-- Data section follows --
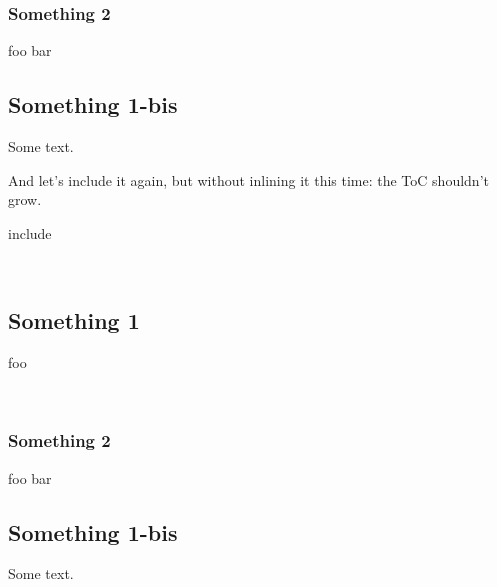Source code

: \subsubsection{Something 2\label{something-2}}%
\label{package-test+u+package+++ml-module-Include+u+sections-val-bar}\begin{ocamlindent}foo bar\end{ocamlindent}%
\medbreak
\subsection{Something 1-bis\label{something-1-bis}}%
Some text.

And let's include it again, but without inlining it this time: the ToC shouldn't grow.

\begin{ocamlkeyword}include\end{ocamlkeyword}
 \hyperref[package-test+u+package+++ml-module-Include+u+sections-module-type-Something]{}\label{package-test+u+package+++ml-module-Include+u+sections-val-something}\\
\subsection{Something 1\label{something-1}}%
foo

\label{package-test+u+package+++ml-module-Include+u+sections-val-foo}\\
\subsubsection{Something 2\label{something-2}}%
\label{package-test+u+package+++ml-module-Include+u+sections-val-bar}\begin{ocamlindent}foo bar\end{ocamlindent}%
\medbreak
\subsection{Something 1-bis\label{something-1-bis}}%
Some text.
-- Data section concluded --
### Required action
Work out how many lines of the records contain "something", and reply with the number alone.

### Completed exercise
6